Whilst in storage, your battery should be on float charge.
For a typical unloaded and fully charged and good condition wet lead-acid battery at normal room temperature, recharging is generally recommended at no less than 3 monthly intervals. (Though a mate has a great wet cell battery that stood uncharged for 2 years! There are always freaks and exceptions...)
For any battery with a load, sulfation builds. And soft sulfates turn hard after about one week.
A loaded battery with infrequent charging and maintenance (equalisation etc) may last a season or year etc, but not the expected 4-6 years.
LOL. If "275 out of 340" is it's capacity, 275/340 = 80.9%...
80% (of original capacity as opposed to "rated" capacity) is the "normal" criterion used for an end of life battery. Sorry - I just LOL'd at the coincidence. (FYI - I retired my last crankers at an estimated 10% remaining capacity.)
And I'm glad that they replaced it. IMO they should have upon you first flattery experience... (Imagine being stranded somewhere... Sue the pricks!)
And BTW - don't buy batteries from automotive dealers, find a reputable battery shop.
But to answer your previous post - and possibly save a premature battery failure....
Re the PIC, again, it depends on your setup. The PIC could sequentially power up a few devices and can sense various inputs, whether voltage, or diode-connected etc interrupts or state changes, etc.
The 8-pin (leg) PIC08 has 6 inputs/outputs, but bigger PICs have more, however I was only considering the PIC08M2 for its $3-$5 price and small size (especially if SMD). For more inputs etc, I'd go CPU but only because my many I/O applications IMO are easier with a CPU and their expandable memory (rather than single wire RAM etc) and other peripherals. But the PICs have many of those peripherals internally (counters/timers, ADCs, DAC(s), etc).
For a 5V supply, a resistor would feed a 5V Zener (or whatever Zener is close; 4.7V, 5.2V etc).
The resistor drops the voltage from the supply (eg, 8V-16V) but must carry the current required by the load.
Its Wattage is its voltage drop time the current thru it. EG, for 16V in and 5V out, it drops 11V. For 0.5A, that's 11V x 0.5A = 5.5W, hence a 10W resistor though 5W might do if the voltage is rarely above (say) 14.5V (hence 9.5V x 0.5A = 4.75W hence 5W is ok if the resistor wattage is conservative and it doesn't get too hot (for practical purposes) OR the normal load is under 0.5A OR additional heatsinking is added.
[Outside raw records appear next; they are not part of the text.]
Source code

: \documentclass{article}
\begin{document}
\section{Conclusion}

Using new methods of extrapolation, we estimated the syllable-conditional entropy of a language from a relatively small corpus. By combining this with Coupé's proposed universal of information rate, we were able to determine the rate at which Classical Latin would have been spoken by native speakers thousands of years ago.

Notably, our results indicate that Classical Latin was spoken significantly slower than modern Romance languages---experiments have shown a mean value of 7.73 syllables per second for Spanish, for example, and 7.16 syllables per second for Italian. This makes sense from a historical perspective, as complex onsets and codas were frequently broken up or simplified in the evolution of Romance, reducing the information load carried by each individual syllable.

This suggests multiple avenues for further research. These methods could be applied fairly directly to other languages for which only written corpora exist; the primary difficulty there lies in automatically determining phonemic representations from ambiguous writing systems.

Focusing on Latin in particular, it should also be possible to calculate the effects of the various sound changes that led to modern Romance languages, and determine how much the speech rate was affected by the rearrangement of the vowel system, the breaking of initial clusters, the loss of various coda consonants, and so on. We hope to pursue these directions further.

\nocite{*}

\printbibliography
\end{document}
(And the resistor value: for a 11V drop at 0.5A, V=IR hence R=V/I = 11V/0.5A = 22 Ohms which is coincidentally one of the preferred resistor values, so a 22 Ohm 10W resistor.
The Zener must be able to "dump" the max current through the resistor - eg, 0.5A. For a 5V Zener, that's 5V x 0.5A - 2.5W, hence a 5W Zener. (Zeners are often 400mW, 1W & 5W. Bigger than that gets rare and expensive.)
Hence Zener regulators are suited only for small current applications, and the 0.5A example above is probably too high current wise for practicality.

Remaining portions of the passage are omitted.